EXERCISE AIM:
At the line with "effettua il pagamento. \\", start repeating the data, and continue line by line through the final line, exactly.
Top of RECORDS FOR THE TASK
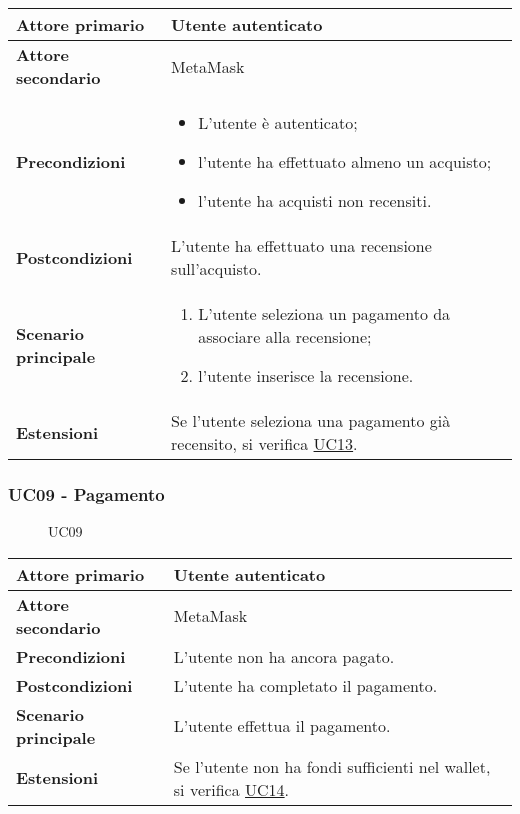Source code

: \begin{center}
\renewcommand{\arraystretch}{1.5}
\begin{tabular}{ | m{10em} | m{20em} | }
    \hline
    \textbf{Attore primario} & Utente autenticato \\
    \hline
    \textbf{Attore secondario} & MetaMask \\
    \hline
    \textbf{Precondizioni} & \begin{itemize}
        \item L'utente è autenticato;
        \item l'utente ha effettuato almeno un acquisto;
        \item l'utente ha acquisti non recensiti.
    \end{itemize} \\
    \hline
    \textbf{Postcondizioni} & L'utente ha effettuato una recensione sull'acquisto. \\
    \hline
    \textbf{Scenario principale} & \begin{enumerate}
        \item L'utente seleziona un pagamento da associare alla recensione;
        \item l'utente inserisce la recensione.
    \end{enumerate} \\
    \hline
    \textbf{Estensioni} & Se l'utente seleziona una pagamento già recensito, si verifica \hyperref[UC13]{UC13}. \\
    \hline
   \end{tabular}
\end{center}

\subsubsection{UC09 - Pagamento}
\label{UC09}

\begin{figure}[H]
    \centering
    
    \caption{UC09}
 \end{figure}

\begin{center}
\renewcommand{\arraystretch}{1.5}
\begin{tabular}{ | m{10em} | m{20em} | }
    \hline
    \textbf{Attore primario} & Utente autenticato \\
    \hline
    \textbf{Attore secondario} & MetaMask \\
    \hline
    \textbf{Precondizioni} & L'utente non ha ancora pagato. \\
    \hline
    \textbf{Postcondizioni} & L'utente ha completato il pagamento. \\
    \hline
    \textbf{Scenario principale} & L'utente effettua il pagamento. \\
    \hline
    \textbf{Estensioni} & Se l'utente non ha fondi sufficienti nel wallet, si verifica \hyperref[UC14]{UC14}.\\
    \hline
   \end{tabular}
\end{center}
Bottom of RECORDS FOR THE TASK
RESPONSE AREA:
    \textbf{Scenario principale} & L'utente effettua il pagamento. \\
    \hline
    \textbf{Estensioni} & Se l'utente non ha fondi sufficienti nel wallet, si verifica \hyperref[UC14]{UC14}.\\
    \hline
   \end{tabular}
\end{center}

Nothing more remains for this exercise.